The US-led, Kurdish-supported Syrian Democratic Forces say hundreds of Islamic State fighters have surrendered in the group’s last enclave in Syria.

An SDF spokesman said on Tuesday that more than 6,500 people, mostly civilians, were evacuated from Baghouz near the Iraqi border in the past day.

The Kurdish-led force has pursued an offensive for months to remove ISIS from villages east of the Euphrates River. It said on Monday that the assault on the Baghouz pocket, believed to be about half a square kilometer, was slowed because some civilians were still trapped.

Mostafa Bali, head of the SDF media office, said:

For the second consecutive day our forces had succeeded in evacuating more than 3,500 between women, children and men. There were more than 500 men mostly from foreign nationalities.
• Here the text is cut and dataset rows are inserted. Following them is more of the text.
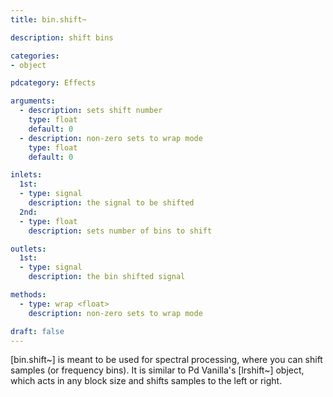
 ```yaml
---
title: bin.shift~

description: shift bins

categories:
- object

pdcategory: Effects

arguments:
  - description: sets shift number
    type: float
    default: 0
  - description: non-zero sets to wrap mode
    type: float
    default: 0

inlets:
  1st:
  - type: signal
    description: the signal to be shifted
  2nd:
  - type: float
    description: sets number of bins to shift

outlets:
  1st:
  - type: signal
    description: the bin shifted signal

methods:
  - type: wrap <float>
    description: non-zero sets to wrap mode

draft: false
---
```


[bin.shift~] is meant to be used for spectral processing, where you can shift samples (or frequency bins). It is similar to Pd Vanilla's [lrshift~] object, which acts in any block size and shifts samples to the left or right.
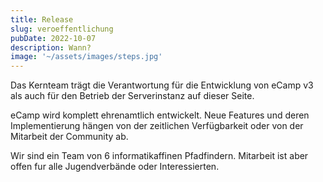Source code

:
 ```yaml
---
title: Release
slug: veroeffentlichung
pubDate: 2022-10-07
description: Wann?
image: '~/assets/images/steps.jpg'
---
```

Das Kernteam trägt die Verantwortung für die Entwicklung von eCamp v3 als auch für den Betrieb der Serverinstanz auf dieser Seite.  

eCamp wird komplett ehrenamtlich entwickelt. Neue Features und deren Implementierung hängen von der zeitlichen Verfügbarkeit oder von der Mitarbeit der Community ab. 

Wir sind ein Team von 6 informatikaffinen Pfadfindern. Mitarbeit ist aber offen fur alle Jugendverbände oder Interessierten.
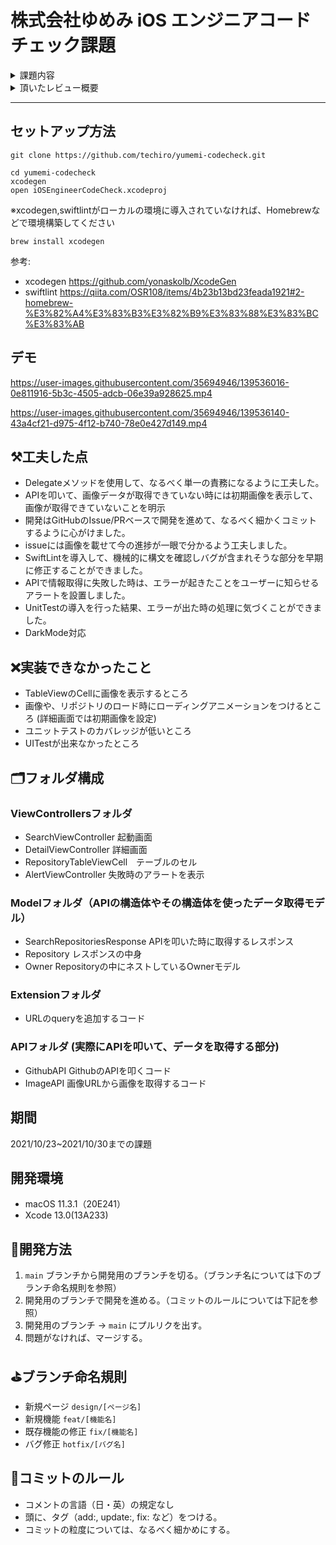 # 株式会社ゆめみ iOS エンジニアコードチェック課題

<details>
<summary>課題内容</summary>

## アプリ仕様

本アプリは GitHub のリポジトリーを検索するアプリです。

![動作イメージ](README_Images/app.gif)

### 環境

- IDE：基本最新の安定版（本概要更新時点では Xcode 13.0）
- Swift：基本最新の安定版（本概要更新時点では Swift 5.5）
- 開発ターゲット：基本最新の安定版（本概要更新時点では iOS 15.0）
- サードパーティーライブラリーの利用：オープンソースのものに限り制限しない

### 動作

1. 何かしらのキーワードを入力
2. GitHub API（`search/repositories`）でリポジトリーを検索し、結果一覧を概要（リポジトリ名）で表示
3. 特定の結果を選択したら、該当リポジトリの詳細（リポジトリ名、オーナーアイコン、プロジェクト言語、Star 数、Watcher 数、Fork 数、Issue 数）を表示

## 課題取り組み方法

Issues を確認した上、本プロジェクトを [**Duplicate** してください](https://help.github.com/en/github/creating-cloning-and-archiving-repositories/duplicating-a-repository)（Fork しないようにしてください。必要ならプライベートリポジトリーにしても大丈夫です）。今後のコミットは全てご自身のリポジトリーで行ってください。

コードチェックの課題 Issue は全て [`課題`](https://github.com/yumemi/ios-engineer-codecheck/milestone/1) Milestone がついており、難易度に応じて Label が [`初級`](https://github.com/yumemi/ios-engineer-codecheck/issues?q=is%3Aopen+is%3Aissue+label%3A初級+milestone%3A課題)、[`中級`](https://github.com/yumemi/ios-engineer-codecheck/issues?q=is%3Aopen+is%3Aissue+label%3A中級+milestone%3A課題+) と [`ボーナス`](https://github.com/yumemi/ios-engineer-codecheck/issues?q=is%3Aopen+is%3Aissue+label%3Aボーナス+milestone%3A課題+) に分けられています。課題の必須／選択は下記の表とします：

|   | 初級 | 中級 | ボーナス
|--:|:--:|:--:|:--:|
| 新卒／未経験者 | 必須 | 選択 | 選択 |
| 中途／経験者 | 必須 | 必須 | 選択 |


## 参考記事

提出された課題の評価ポイントに関しては、[こちらの記事](https://qiita.com/lovee/items/d76c68341ec3e7beb611)に詳しく書かれてありますので、ぜひご覧ください。

  
</details>

<details>
<summary>頂いたレビュー概要</summary>
  
### 初級
  
- [/]  可読性の向上
- [/]  安全性の向上
- [x]  バグの修正
- [x]  Fat VCの回避

### 中級
  
- [/]  構造のリファクタリング
- [/]  アーキテクチャの適用
- [/]  テストの追加

### ボーナス
  
- [ ]  UIのブラッシュアップ
- [ ]  機能の追加
  
</details>

---

## セットアップ方法

```
git clone https://github.com/techiro/yumemi-codecheck.git
```

```
cd yumemi-codecheck
xcodegen
open iOSEngineerCodeCheck.xcodeproj
```


※xcodegen,swiftlintがローカルの環境に導入されていなければ、Homebrewなどで環境構築してください

```
brew install xcodegen
```

参考:
- xcodegen https://github.com/yonaskolb/XcodeGen
- swiftlint https://qiita.com/OSR108/items/4b23b13bd23feada1921#2-homebrew-%E3%82%A4%E3%83%B3%E3%82%B9%E3%83%88%E3%83%BC%E3%83%AB

## デモ

https://user-images.githubusercontent.com/35694946/139536016-0e811916-5b3c-4505-adcb-06e39a928625.mp4

https://user-images.githubusercontent.com/35694946/139536140-43a4cf21-d975-4f12-b740-78e0e427d149.mp4


## ⚒工夫した点
- Delegateメソッドを使用して、なるべく単一の責務になるように工夫した。
- APIを叩いて、画像データが取得できていない時には初期画像を表示して、画像が取得できていないことを明示
- 開発はGitHubのIssue/PRベースで開発を進めて、なるべく細かくコミットするように心がけました。
- issueには画像を載せて今の進捗が一眼で分かるよう工夫しました。
- SwiftLintを導入して、機械的に構文を確認しバグが含まれそうな部分を早期に修正することができました。
- APIで情報取得に失敗した時は、エラーが起きたことをユーザーに知らせるアラートを設置しました。
- UnitTestの導入を行った結果、エラーが出た時の処理に気づくことができました。
- DarkMode対応

## ❌実装できなかったこと
- TableViewのCellに画像を表示するところ
- 画像や、リポジトリのロード時にローディングアニメーションをつけるところ (詳細画面では初期画像を設定)
- ユニットテストのカバレッジが低いところ
- UITestが出来なかったところ

## 🗂フォルダ構成

### ViewControllersフォルダ
- SearchViewController 起動画面
- DetailViewController 詳細画面
- RepositoryTableViewCell　テーブルのセル
- AlertViewController  失敗時のアラートを表示


### Modelフォルダ（APIの構造体やその構造体を使ったデータ取得モデル）

- SearchRepositoriesResponse APIを叩いた時に取得するレスポンス
- Repository レスポンスの中身
- Owner Repositoryの中にネストしているOwnerモデル

### Extensionフォルダ
- URLのqueryを追加するコード

### APIフォルダ (実際にAPIを叩いて、データを取得する部分)
- GithubAPI GithubのAPIを叩くコード
- ImageAPI 画像URLから画像を取得するコード


## 期間
2021/10/23~2021/10/30までの課題

## 開発環境
- macOS 11.3.1（20E241）
- Xcode 13.0(13A233)

## 🎯開発方法

1. `main` ブランチから開発用のブランチを切る。（ブランチ名については下のブランチ命名規則を参照）
2. 開発用のブランチで開発を進める。（コミットのルールについては下記を参照）
3. 開発用のブランチ -> `main` にプルリクを出す。
4. 問題がなければ、マージする。

## ⛳️ブランチ命名規則

- 新規ページ `design/[ページ名]`
- 新規機能 `feat/[機能名]`
- 既存機能の修正 `fix/[機能名]`
- バグ修正 `hotfix/[バグ名]`


## 🚥コミットのルール

- コメントの言語（日・英）の規定なし
- 頭に、タグ（add:, update:, fix: など）をつける。
- コミットの粒度については、なるべく細かめにする。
He said hundreds of fighters were among those who fled. SDF officials also said it is difficult to estimate how many people were left in the enclave.
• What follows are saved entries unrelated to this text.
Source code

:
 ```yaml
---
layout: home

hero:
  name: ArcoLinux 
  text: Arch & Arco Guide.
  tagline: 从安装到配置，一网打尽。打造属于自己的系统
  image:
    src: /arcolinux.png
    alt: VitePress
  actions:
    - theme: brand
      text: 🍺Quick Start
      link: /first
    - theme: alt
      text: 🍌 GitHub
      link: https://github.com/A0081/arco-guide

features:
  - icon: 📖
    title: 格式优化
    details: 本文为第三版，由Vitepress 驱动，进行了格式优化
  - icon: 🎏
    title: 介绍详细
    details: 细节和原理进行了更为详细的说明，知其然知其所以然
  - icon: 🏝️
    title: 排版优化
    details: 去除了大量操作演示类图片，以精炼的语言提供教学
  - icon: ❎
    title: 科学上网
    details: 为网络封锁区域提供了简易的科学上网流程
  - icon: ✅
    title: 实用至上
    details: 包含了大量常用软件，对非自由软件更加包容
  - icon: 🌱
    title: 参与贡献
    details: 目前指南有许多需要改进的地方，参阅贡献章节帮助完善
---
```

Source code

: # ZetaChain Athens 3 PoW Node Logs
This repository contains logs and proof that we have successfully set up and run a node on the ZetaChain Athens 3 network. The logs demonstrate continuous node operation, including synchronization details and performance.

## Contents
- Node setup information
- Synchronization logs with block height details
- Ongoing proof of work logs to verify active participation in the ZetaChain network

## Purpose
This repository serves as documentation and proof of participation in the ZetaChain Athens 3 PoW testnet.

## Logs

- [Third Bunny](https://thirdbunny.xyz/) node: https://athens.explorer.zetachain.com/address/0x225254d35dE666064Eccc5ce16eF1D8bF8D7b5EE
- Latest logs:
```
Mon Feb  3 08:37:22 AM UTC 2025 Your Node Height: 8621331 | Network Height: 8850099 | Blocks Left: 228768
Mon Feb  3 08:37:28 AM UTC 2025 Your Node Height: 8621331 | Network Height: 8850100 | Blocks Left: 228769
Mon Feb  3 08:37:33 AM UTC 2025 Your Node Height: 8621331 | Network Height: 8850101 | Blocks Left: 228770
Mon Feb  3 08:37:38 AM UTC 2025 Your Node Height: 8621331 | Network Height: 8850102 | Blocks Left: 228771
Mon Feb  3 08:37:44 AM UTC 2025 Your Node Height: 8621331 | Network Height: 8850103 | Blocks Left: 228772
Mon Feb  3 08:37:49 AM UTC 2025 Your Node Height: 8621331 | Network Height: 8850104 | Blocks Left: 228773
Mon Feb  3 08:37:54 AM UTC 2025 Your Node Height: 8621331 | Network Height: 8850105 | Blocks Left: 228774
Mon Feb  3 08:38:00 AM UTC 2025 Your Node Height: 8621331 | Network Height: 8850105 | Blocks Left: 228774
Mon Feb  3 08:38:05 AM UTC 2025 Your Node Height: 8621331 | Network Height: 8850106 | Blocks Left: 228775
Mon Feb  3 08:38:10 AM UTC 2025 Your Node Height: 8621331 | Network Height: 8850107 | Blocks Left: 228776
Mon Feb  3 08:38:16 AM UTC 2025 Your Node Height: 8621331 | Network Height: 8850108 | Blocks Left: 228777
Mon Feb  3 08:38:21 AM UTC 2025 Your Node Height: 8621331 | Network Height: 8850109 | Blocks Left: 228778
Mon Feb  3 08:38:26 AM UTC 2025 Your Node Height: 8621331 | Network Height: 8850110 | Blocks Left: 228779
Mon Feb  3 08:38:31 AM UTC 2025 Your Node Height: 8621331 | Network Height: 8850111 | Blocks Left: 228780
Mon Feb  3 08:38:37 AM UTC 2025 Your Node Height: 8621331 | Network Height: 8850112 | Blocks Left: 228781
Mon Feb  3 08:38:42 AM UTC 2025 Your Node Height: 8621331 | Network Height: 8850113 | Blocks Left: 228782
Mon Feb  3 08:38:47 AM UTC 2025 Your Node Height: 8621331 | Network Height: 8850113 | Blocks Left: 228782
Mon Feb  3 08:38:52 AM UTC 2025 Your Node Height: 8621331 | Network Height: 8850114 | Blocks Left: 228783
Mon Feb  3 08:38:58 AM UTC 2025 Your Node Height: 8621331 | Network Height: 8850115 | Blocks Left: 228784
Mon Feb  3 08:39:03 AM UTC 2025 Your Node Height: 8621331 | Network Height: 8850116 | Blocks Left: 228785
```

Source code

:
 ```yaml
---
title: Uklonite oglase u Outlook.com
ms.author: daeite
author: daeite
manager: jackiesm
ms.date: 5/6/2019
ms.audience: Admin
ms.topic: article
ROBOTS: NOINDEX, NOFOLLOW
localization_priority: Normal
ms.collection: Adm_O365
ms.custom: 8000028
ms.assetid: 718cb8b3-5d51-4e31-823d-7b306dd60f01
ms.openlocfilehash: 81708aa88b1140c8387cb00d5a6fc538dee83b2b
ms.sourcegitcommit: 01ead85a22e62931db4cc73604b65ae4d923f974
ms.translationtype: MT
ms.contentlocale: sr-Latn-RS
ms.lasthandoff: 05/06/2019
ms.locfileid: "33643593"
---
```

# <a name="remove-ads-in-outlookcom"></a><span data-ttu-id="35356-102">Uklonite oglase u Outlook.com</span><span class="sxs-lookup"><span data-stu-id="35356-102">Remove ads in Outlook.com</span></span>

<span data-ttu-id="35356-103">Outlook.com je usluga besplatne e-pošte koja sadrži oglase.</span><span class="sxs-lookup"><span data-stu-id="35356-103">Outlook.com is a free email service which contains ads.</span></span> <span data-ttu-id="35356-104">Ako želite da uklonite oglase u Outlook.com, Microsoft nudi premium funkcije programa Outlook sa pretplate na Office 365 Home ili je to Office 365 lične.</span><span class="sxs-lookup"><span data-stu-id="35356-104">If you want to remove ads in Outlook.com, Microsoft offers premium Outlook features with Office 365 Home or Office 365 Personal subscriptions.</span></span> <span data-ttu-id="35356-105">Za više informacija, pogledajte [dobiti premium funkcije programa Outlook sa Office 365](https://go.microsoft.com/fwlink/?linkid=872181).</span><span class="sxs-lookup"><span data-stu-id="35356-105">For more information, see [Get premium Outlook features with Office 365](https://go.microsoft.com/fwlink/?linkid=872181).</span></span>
Evacuees, mostly women and children, are waiting to be sent to the al-Hol camp in Hasakah Province in northeast Syria.

The UN said last week that at least 84 people, 2/3rds of them young children, have died since December on their way to al-Hol. The overcrowded camp now holds at least 45,000 people, many who arrived exhausted, hungry, and sick.

Syria Daily, March 2: 29 Children Die in Camp in Kurdish-Held Northeast

The Islamic State is still present in the Syrian desert to the west, but is surrounded by pro-Assad forces.